«Voi non sapete cosa ci inventiamo per convincere i calciatori a cambiare squadra. Una volta ci aiutò Elsa di Frozen»
Come funziona una trattativa? Quanto lavoro c'è dietro un trasferimento? Il Guardian ha raccolto un po' di aneddoti anonimi su chi fa cosa

Real Madrid's forward Portuguese Cristiano Ronaldo (2nd L) poses with his agent Jorge Mendes (L), his son Cristiano Jr and his mother Maria Dolores dos Santos Aveiro (R) during a ceremony for becoming Real Madrid's all-time leading scorer at the Santiago Bernabeu stadium in Madrid on October 2, 2015. Cristiano Ronaldo surpassed 500 career goals and tied Raul as Real Madrid's all-time leading scorer with a double in the Spanish giants 2-0 win away at Malmo on September 30, 2015. AFP PHOTO / GERARD JULIEN (Photo by GERARD JULIEN / AFP)
C’è un lavoro enorme, molto articolato, dietro il trasferimento di un calciatore. Il Guardian ha chiesto ad un gruppo di esperti di alto livello, in forma anonima, i dettagli su come vengono acquistati e venduti i giocatori. C’è il punto di vista di ognuno, dallo scout, all’agente, al direttore sportivo. La più curiosa è la testimonianza del responsabile dell’assistenza ai giocatori. Dà molto il senso di cosa si muove dietro un calciatore. Niente è lasciato al caso: “Ci avevano detto che il potenziale nuovo acquisto aveva dei bambini che adoravano il film Frozen. Sapevamo anche che era venuto da solo per una visita e che non era rimasto particolarmente colpito dalla zona o da altro. Era indeciso. Così il club ha chiesto a me e al mio team se potevamo fare qualcosa. Il nostro lavoro inizia spesso prima del trasferimento, vendendo l’idea della vita lontano dal campo. Case, scuole, ristoranti, voli di ritorno nel paese d’origine del giocatore. Con il giocatore in questione, abbiamo portato la sua famiglia. Li abbiamo portati a vedere case che rientravano nel loro budget. E abbiamo girato per il centro di Londra con un’attrice vestita da Elsa di Frozen, che avevamo pagato 200 sterline. Alla fine del secondo giorno, la famiglia diceva: “Siamo a casa”. Il giocatore ha firmato”.

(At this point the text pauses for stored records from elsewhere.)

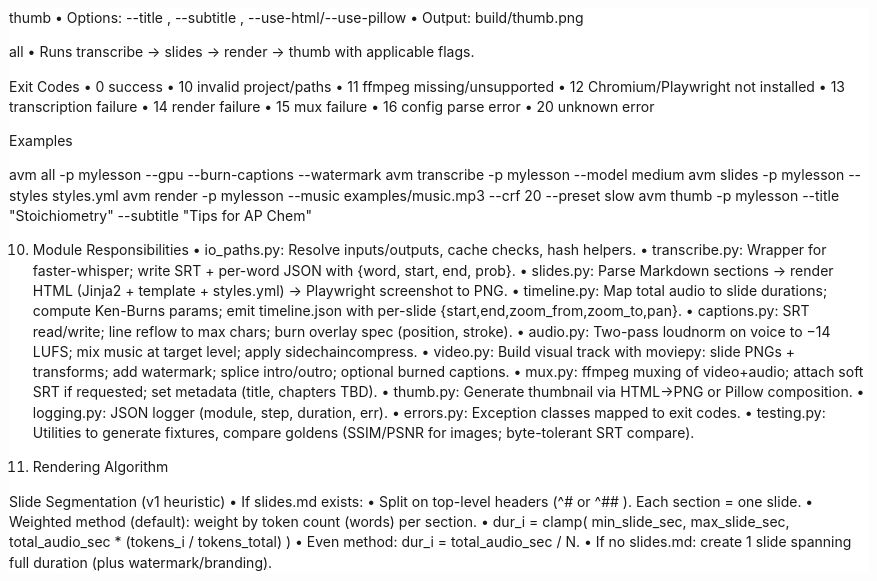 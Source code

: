 thumb
	•	Options: --title <str>, --subtitle <str>, --use-html/--use-pillow
	•	Output: build/thumb.png

all
	•	Runs transcribe → slides → render → thumb with applicable flags.

Exit Codes
	•	0 success
	•	10 invalid project/paths
	•	11 ffmpeg missing/unsupported
	•	12 Chromium/Playwright not installed
	•	13 transcription failure
	•	14 render failure
	•	15 mux failure
	•	16 config parse error
	•	20 unknown error

Examples

avm all -p mylesson --gpu --burn-captions --watermark
avm transcribe -p mylesson --model medium
avm slides -p mylesson --styles styles.yml
avm render -p mylesson --music examples/music.mp3 --crf 20 --preset slow
avm thumb -p mylesson --title "Stoichiometry" --subtitle "Tips for AP Chem"

10) Module Responsibilities
	•	io_paths.py: Resolve inputs/outputs, cache checks, hash helpers.
	•	transcribe.py: Wrapper for faster-whisper; write SRT + per-word JSON with {word, start, end, prob}.
	•	slides.py: Parse Markdown sections → render HTML (Jinja2 + template + styles.yml) → Playwright screenshot to PNG.
	•	timeline.py: Map total audio to slide durations; compute Ken-Burns params; emit timeline.json with per-slide {start,end,zoom_from,zoom_to,pan}.
	•	captions.py: SRT read/write; line reflow to max chars; burn overlay spec (position, stroke).
	•	audio.py: Two-pass loudnorm on voice to −14 LUFS; mix music at target level; apply sidechaincompress.
	•	video.py: Build visual track with moviepy: slide PNGs + transforms; add watermark; splice intro/outro; optional burned captions.
	•	mux.py: ffmpeg muxing of video+audio; attach soft SRT if requested; set metadata (title, chapters TBD).
	•	thumb.py: Generate thumbnail via HTML→PNG or Pillow composition.
	•	logging.py: JSON logger (module, step, duration, err).
	•	errors.py: Exception classes mapped to exit codes.
	•	testing.py: Utilities to generate fixtures, compare goldens (SSIM/PSNR for images; byte-tolerant SRT compare).

11) Rendering Algorithm

Slide Segmentation (v1 heuristic)
	•	If slides.md exists:
	•	Split on top-level headers (^#  or ^## ). Each section = one slide.
	•	Weighted method (default): weight by token count (words) per section.
	•	dur_i = clamp( min_slide_sec, max_slide_sec, total_audio_sec * (tokens_i / tokens_total) )
	•	Even method: dur_i = total_audio_sec / N.
	•	If no slides.md: create 1 slide spanning full duration (plus watermark/branding).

“Un’altra parte del lavoro è coordinare il giorno delle firme. Si tratta di prenotare il volo, che sia commerciale o privato. Accompagnare il giocatore in hotel, assicurandosi che non venga visto. C’è la sicurezza. Alcuni club amano usare auto-trucco dall’aeroporto per depistare i media in attesa. Si tratta anche di guidare il giocatore attraverso le visite mediche, fornire servizi di traduzione e creare un itinerario che includa media e comunicazioni. Il team di assistenza al giocatore incontrerà il giocatore cinque volte al giorno per le prime due settimane, per aiutarlo a gestire gli aspetti fondamentali della vita: casa, auto, conto in banca, visto, telefono, scuola. Poi il ruolo si trasformerà in un meccanismo di supporto, quindi gli incontri saranno una o due volte al giorno”.
Un direttore sportivo dice che “l’intero sistema è lubrificato dagli agenti: da come lavorano e da come fanno funzionare le cose”, “ma nella nostra esperienza solo circa un suggerimento su 100 si è rivelato utile, per non parlare di successo”. Dice anche che “il momento peggiore di un accordo di trasferimento è quello che intercorre tra l’accordo definitivo e le visite mediche. Il nostro club non cambierà mai i termini una volta raggiunto un accordo, ma la controparte potrebbe farlo. Cerco sempre di garantire il minor tempo possibile tra l’accordo e le visite mediche, in modo che nessun altro possa entrare”.
Il punto di vista dell’agente è ovviamente l’opposto: “La gente pensa che un agente si limiti a presentarsi in una sala riunioni e concludere un affare, ma io dedico solo il 2% del mio tempo – se non di meno – alle trattative contrattuali. Il lavoro consiste essenzialmente nello sviluppo e nel supporto. Potrebbe riguardare la gestione delle pubbliche relazioni, dello stile di vita, delle relazioni, della finanza e degli investimenti. Ma anche i bisogni emotivi e il supporto fisico. Numerosi elementi contribuiscono a un’elevata performance e un trasferimento è solo una conseguenza”.
“La testa dei giocatori è tutta in subbuglio perché gli allenatori e gli altri giocatori li stanno chiamando. Poi la situazione si rompe sotto pressione e ti ritrovi a gestire una cosa folle. Se riesci ad arrivare alla fine nel modo più silenzioso possibile, ti risparmi un sacco di mal di testa”.